You probably know the plot. Bill Murray (in a role not unlike the one he portrayed in the underrated Scrooged) plays a grumpy weatherman assigned to wait for the annual coming-of-the-groundhog one cold February morning in Punxsatawney, Pennsylvania. Only problem is, he can't escape the town; he can't leave; he wakes up each and every day and it's the same day, the day he got there, with everybody doing the same things and saying the same things and living out the same actions. He's stuck with them. He's stuck with himself.

Simple. A neat little fantasy twist that would make Richard Matheson or Rod Sterling or Stephen King proud. But it's not the hook that makes the movie; it's the metaphor. Here is a man who is not happy with his life or the people around him. His life is routine, boring, uneventful. The same shit happens, repeatedly. He can't escape it. He tries to escape it. No luck.

So what does he do? Tries to leave. When he can't do that, he tries to use his newfound knowledge about the rhythms of this one particular day to his own advantage; he learns about people's habits and moods and emotions, hoping that by knowing these, by using these, he can get people to love him. Doesn't work. So what happens? Frustrated, he tries to kill himself.

Even that doesn't work. And what's interesting is that the film clearly shows, after one suicide attempt, a few of the other characters commenting on his horrific truck crash. What does this mean? It means that the world does go on, without him; it means that other people can leave, grow, move on. It's himself that he's stuck with, and his own life. We are all the main actors in our own movie. I'm not entirely sure that Ramis had this existential offshoot in mind when filming that particular scene, so sly and subtle it is, but it works.
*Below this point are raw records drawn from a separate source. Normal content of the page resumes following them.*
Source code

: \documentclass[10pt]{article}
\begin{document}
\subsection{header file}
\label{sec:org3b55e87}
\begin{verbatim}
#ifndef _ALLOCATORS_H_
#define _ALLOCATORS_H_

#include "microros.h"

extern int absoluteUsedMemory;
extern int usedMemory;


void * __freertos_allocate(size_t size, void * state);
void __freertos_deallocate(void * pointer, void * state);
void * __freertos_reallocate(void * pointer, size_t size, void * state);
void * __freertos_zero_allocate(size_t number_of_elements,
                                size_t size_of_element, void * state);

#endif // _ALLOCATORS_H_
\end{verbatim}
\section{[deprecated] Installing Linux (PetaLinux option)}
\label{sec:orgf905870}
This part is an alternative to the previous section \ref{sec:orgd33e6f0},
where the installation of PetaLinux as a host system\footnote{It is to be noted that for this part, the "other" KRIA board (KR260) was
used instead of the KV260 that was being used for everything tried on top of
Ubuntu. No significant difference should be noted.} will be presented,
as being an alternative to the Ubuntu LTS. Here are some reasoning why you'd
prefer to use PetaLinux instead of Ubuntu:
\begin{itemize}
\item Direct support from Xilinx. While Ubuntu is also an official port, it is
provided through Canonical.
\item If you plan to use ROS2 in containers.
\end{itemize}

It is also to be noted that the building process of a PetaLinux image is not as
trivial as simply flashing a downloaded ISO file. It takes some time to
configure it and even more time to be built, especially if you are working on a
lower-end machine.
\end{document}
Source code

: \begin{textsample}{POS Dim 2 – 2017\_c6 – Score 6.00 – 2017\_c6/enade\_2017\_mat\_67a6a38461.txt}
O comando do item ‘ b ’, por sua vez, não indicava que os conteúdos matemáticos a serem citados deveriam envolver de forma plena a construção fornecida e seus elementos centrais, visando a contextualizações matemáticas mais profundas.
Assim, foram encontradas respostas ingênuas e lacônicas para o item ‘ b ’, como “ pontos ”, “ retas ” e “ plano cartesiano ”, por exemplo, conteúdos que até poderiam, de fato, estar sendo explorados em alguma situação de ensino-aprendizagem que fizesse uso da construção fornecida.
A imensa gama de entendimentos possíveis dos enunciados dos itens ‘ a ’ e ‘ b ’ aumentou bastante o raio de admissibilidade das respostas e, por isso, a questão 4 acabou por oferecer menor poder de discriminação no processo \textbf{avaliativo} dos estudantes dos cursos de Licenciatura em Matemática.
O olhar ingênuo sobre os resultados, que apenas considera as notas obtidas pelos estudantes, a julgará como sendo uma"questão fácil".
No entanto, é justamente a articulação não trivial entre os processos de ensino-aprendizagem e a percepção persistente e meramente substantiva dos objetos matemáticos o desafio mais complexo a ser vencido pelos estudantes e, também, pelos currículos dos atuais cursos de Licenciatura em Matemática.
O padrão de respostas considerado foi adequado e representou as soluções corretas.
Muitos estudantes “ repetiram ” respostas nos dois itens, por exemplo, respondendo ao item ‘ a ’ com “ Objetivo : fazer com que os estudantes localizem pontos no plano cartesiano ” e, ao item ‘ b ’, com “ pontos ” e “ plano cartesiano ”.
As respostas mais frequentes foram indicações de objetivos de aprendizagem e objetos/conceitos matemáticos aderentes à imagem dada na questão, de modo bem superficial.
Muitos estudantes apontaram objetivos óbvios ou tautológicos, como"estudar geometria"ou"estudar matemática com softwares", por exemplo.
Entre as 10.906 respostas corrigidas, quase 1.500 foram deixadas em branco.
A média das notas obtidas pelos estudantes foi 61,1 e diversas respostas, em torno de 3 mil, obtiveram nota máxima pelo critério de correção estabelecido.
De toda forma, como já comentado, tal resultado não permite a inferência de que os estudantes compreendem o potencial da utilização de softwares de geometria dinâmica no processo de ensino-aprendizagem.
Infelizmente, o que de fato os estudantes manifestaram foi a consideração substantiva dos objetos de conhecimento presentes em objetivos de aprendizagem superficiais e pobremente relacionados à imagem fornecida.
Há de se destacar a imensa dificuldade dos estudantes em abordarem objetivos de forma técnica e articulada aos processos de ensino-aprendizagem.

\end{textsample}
Even death can't claim him. He wakes, up again, in the same day, repeatedly.

Eventually, possibly out of sheer boredom and hopelessness, he begins to use his knowledge of the town and others to benefit the town and others. He starts doing everything for others instead of everything for himself. Instead of trying to impress the girl he loves, having given up on her ever coming around to his romantic point of view, he simply does good shit for those around him. Stuck in the same day, the same routine, he makes the best of it for those around him. After all, they, too, are entrapped in the same monotony; even so, he can make their lives better. Such selflessness thus causes the woman he loves to fall in love with him. Which causes him to magically, the next day, wake up, in a new day. Life has moved on, and he with it.

A simple story, really. The story of our lives, actually. Doing the same stuff day after day, trapped in routine, going nowhere. Trying to sideswipe such boredom by chasing after our own selfish desires will do nothing to alleviate such pain; only by inserting ourselves into others' lives and others' existences will we be to reach beyond ourselves. That's what the film is saying, in a comedic, Bill Murray-like way. It's utter unpretentiousness, its humor, its understated warmth and generosity-- that's what makes the film work as a better-than-average comedy, and it's also why so many Christians and Buddhists and Muslims have seen the film as embodying and embracing their own particular religious philosophy.

It's one of those movies that may, in fact, upon reflection, simplify and clarify and embody the process of living itself more clearly and succintly and empathetically than any other film I can think of.

"I'm a God," Bill Murray says in the film, "not the God. I don't think."

There it is, the crystalization of the whole film, of human existence, right there.

If there's a more concise philosophy of life and living and how to approach our own roles in an uncertain universe than that, I haven't heard it.